L'article 5 autorise les mineurs à exercer eux-mêmes le droit à l'effacement des données institué par le règlement général sur la protection des données (RGPD) lorsque leur image est diffusée par un service de plateforme de partage de vidéos, y compris dans le cas où leurs représentants légaux s'y opposeraient. C'est une avancée salutaire.

Je concentrerai mon propos sur l'article 4, qui introduit l'obligation, pour les services de plateforme de partage de vidéos, d'adopter des chartes ayant notamment pour objet de favoriser le signalement, par leurs utilisateurs, de contenus qui porteraient atteinte à la dignité ou à l'intégrité morale ou physique des enfants et d'améliorer, en lien avec des associations de protection de l'enfance, la détection de situations qui porteraient atteinte à la dignité ou à l'intégrité morale ou physique des mineurs.

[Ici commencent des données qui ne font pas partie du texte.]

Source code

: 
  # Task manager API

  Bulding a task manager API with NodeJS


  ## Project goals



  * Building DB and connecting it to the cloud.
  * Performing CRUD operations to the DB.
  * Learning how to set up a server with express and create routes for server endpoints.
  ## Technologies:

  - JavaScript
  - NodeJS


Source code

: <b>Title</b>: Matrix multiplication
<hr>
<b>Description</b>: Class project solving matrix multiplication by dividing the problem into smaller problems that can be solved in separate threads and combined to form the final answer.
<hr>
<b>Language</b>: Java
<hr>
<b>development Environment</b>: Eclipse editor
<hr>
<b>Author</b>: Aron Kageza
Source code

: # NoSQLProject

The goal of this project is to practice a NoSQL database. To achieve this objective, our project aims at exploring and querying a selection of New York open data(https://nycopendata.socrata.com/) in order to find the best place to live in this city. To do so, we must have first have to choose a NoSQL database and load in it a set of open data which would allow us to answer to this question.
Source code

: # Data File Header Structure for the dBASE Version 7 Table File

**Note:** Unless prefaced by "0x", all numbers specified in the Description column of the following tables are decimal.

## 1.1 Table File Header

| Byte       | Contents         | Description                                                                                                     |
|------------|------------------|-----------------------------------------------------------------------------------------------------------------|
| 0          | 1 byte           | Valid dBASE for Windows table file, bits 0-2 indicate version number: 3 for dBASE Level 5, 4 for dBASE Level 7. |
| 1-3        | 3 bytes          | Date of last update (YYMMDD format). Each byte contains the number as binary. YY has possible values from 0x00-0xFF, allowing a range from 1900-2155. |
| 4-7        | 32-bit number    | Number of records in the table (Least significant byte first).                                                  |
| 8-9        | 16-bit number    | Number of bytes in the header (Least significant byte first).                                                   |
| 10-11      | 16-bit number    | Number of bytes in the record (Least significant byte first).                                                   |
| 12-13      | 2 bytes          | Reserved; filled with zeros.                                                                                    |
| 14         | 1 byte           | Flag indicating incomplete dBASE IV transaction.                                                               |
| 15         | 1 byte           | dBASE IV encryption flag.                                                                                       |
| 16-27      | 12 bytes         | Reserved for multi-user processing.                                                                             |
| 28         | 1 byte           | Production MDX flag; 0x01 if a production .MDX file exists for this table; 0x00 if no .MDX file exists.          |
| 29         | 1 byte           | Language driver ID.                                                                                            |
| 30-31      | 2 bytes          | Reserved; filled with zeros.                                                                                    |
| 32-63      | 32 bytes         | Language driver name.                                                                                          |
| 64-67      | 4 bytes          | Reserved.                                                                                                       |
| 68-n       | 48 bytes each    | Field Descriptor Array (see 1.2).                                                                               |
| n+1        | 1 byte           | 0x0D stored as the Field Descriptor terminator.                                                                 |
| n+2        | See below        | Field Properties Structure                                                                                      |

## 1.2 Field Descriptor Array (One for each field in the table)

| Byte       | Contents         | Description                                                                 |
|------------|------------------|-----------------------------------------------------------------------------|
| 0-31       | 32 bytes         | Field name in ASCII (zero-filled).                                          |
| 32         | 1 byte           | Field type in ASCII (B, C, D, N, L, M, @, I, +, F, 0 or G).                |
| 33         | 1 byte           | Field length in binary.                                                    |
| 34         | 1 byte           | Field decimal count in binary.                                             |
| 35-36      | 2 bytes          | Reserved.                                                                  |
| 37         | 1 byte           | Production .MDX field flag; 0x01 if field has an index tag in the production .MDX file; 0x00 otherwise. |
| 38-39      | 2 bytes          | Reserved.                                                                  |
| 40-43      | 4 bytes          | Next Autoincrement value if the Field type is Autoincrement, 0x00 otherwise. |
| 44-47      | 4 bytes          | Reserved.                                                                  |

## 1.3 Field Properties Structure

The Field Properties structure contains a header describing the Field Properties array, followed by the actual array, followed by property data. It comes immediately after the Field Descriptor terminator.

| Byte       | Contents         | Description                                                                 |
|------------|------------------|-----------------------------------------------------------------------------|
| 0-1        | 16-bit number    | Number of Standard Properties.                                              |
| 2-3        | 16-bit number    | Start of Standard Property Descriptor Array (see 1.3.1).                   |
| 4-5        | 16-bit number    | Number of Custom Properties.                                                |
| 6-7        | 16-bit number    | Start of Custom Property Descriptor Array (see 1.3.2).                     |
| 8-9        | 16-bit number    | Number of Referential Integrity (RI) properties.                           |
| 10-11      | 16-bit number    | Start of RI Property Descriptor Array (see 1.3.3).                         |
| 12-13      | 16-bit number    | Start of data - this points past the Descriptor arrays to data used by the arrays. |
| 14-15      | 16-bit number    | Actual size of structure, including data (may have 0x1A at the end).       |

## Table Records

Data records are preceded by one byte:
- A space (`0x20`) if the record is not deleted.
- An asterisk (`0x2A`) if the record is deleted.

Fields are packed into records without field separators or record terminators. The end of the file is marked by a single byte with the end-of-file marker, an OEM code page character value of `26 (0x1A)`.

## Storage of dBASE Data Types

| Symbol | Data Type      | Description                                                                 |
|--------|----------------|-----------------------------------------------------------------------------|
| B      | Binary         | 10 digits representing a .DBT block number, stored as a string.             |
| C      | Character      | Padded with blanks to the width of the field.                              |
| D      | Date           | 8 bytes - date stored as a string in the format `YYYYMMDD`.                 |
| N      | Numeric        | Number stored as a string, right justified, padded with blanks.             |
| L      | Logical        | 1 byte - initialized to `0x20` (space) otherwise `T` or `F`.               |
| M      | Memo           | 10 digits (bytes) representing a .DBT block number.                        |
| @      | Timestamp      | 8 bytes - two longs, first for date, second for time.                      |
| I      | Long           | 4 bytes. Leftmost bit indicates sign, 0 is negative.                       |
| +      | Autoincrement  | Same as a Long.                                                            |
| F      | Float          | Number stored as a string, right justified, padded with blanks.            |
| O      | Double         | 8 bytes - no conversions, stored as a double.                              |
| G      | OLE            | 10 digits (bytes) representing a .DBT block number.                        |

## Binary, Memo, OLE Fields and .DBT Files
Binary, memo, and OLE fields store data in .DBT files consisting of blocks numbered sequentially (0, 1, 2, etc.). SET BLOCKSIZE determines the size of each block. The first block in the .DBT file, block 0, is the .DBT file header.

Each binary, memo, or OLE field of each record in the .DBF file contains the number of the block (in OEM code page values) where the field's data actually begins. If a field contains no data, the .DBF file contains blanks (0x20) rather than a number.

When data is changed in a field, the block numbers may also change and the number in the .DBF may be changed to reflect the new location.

En 2019, dans le cadre de la mission commune d'information sur les politiques publiques de prévention, de détection, d'organisation des signalements et de répression des infractions sexuelles susceptibles d'être commises par des personnes en contact avec des mineurs dans le cadre de l'exercice de leur métier ou de leurs fonctions, nous avions préconisé de nombreuses mesures, dont la création d'un observatoire des violences sexuelles et le lancement de campagnes de communication sur les risques et sur les canaux de signalement.

Diffuser sur internet l'image d'un enfant, que l'on en soit ou non le parent, engage la responsabilité et peut s'avérer dangereux. De sordides affaires ont fait l'actualité ces dernières années dans le monde entier, comme la découverte de sites hébergeant des millions de photos d'enfants, récupérées sur les réseaux sociaux puis classées dans des catégories ne laissant guère de doutes sur le caractère pédophile de la plateforme et son activité criminelle. Ne négligeons pas le traumatisme que subira un jour l'enfant en découvrant sur internet ses propres photos. On sait quel rôle jouent les réseaux sociaux dans le drame du suicide des jeunes !

Comme le précise Interpol, en matière de lutte contre la pédocriminalité, le meilleur moyen de protéger nos enfants est d'entretenir un dialogue franc et ouvert avec eux sur l'utilisation des médias sociaux, des applications, des jeux vidéo et d'internet. Il faut les sensibiliser aux dangers d'internet dès que possible, idéalement dès qu'ils commencent à le fréquenter. La protection des enfants est de la responsabilité des plateformes, des entreprises de placement de produits, mais aussi des parents.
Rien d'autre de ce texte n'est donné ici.